WHAT THE TASK REQUIRES:
Return every entry below exactly as written.

** DATA FOR THIS EXERCISE follows **

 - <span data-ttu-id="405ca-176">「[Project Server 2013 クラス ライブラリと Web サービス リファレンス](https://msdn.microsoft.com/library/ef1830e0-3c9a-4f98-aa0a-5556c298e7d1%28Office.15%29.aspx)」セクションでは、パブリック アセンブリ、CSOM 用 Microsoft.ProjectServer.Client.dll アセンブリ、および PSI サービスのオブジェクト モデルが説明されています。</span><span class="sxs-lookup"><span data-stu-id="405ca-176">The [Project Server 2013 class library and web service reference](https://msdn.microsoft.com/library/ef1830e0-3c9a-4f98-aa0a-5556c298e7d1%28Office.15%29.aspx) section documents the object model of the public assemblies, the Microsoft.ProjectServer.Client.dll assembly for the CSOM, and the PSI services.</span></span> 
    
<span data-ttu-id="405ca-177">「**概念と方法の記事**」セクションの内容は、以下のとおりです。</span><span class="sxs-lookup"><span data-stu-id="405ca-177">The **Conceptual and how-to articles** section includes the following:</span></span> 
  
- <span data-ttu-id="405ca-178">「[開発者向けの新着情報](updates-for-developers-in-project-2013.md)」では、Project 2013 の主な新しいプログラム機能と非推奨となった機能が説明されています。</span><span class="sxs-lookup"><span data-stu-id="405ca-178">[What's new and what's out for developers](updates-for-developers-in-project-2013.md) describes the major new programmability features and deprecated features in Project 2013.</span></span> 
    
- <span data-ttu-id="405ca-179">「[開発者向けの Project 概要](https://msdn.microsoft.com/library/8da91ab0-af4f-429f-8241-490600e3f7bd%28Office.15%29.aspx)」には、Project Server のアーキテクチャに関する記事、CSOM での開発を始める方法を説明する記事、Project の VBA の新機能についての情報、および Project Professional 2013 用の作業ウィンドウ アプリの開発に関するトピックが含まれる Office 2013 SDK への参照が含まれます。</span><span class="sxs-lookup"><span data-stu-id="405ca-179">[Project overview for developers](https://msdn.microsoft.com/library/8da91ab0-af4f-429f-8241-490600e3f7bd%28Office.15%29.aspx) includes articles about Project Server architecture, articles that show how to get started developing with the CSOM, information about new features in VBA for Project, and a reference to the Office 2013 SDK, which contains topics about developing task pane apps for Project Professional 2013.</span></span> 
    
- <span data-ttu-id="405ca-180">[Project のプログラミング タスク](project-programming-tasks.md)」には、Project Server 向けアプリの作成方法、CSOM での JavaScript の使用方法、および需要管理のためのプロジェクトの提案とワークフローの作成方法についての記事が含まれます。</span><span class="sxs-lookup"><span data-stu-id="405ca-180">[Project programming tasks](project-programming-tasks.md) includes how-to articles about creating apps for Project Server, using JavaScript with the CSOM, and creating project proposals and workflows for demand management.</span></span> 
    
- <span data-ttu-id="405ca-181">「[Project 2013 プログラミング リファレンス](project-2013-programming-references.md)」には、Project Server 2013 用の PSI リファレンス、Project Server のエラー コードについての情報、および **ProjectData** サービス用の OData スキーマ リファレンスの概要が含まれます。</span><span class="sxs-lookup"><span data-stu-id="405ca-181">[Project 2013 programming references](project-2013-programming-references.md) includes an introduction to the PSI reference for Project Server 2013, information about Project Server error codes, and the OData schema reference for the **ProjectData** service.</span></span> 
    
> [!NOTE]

** End of DATA FOR THIS EXERCISE **

RESPONSE TO THE EXERCISE:
 - <span data-ttu-id="405ca-176">「[Project Server 2013 クラス ライブラリと Web サービス リファレンス](https://msdn.microsoft.com/library/ef1830e0-3c9a-4f98-aa0a-5556c298e7d1%28Office.15%29.aspx)」セクションでは、パブリック アセンブリ、CSOM 用 Microsoft.ProjectServer.Client.dll アセンブリ、および PSI サービスのオブジェクト モデルが説明されています。</span><span class="sxs-lookup"><span data-stu-id="405ca-176">The [Project Server 2013 class library and web service reference](https://msdn.microsoft.com/library/ef1830e0-3c9a-4f98-aa0a-5556c298e7d1%28Office.15%29.aspx) section documents the object model of the public assemblies, the Microsoft.ProjectServer.Client.dll assembly for the CSOM, and the PSI services.</span></span> 
    
<span data-ttu-id="405ca-177">「**概念と方法の記事**」セクションの内容は、以下のとおりです。</span><span class="sxs-lookup"><span data-stu-id="405ca-177">The **Conceptual and how-to articles** section includes the following:</span></span> 
  
- <span data-ttu-id="405ca-178">「[開発者向けの新着情報](updates-for-developers-in-project-2013.md)」では、Project 2013 の主な新しいプログラム機能と非推奨となった機能が説明されています。</span><span class="sxs-lookup"><span data-stu-id="405ca-178">[What's new and what's out for developers](updates-for-developers-in-project-2013.md) describes the major new programmability features and deprecated features in Project 2013.</span></span> 
    
- <span data-ttu-id="405ca-179">「[開発者向けの Project 概要](https://msdn.microsoft.com/library/8da91ab0-af4f-429f-8241-490600e3f7bd%28Office.15%29.aspx)」には、Project Server のアーキテクチャに関する記事、CSOM での開発を始める方法を説明する記事、Project の VBA の新機能についての情報、および Project Professional 2013 用の作業ウィンドウ アプリの開発に関するトピックが含まれる Office 2013 SDK への参照が含まれます。</span><span class="sxs-lookup"><span data-stu-id="405ca-179">[Project overview for developers](https://msdn.microsoft.com/library/8da91ab0-af4f-429f-8241-490600e3f7bd%28Office.15%29.aspx) includes articles about Project Server architecture, articles that show how to get started developing with the CSOM, information about new features in VBA for Project, and a reference to the Office 2013 SDK, which contains topics about developing task pane apps for Project Professional 2013.</span></span> 
    
- <span data-ttu-id="405ca-180">[Project のプログラミング タスク](project-programming-tasks.md)」には、Project Server 向けアプリの作成方法、CSOM での JavaScript の使用方法、および需要管理のためのプロジェクトの提案とワークフローの作成方法についての記事が含まれます。</span><span class="sxs-lookup"><span data-stu-id="405ca-180">[Project programming tasks](project-programming-tasks.md) includes how-to articles about creating apps for Project Server, using JavaScript with the CSOM, and creating project proposals and workflows for demand management.</span></span> 
    
- <span data-ttu-id="405ca-181">「[Project 2013 プログラミング リファレンス](project-2013-programming-references.md)」には、Project Server 2013 用の PSI リファレンス、Project Server のエラー コードについての情報、および **ProjectData** サービス用の OData スキーマ リファレンスの概要が含まれます。</span><span class="sxs-lookup"><span data-stu-id="405ca-181">[Project 2013 programming references](project-2013-programming-references.md) includes an introduction to the PSI reference for Project Server 2013, information about Project Server error codes, and the OData schema reference for the **ProjectData** service.</span></span> 
    
> [!NOTE]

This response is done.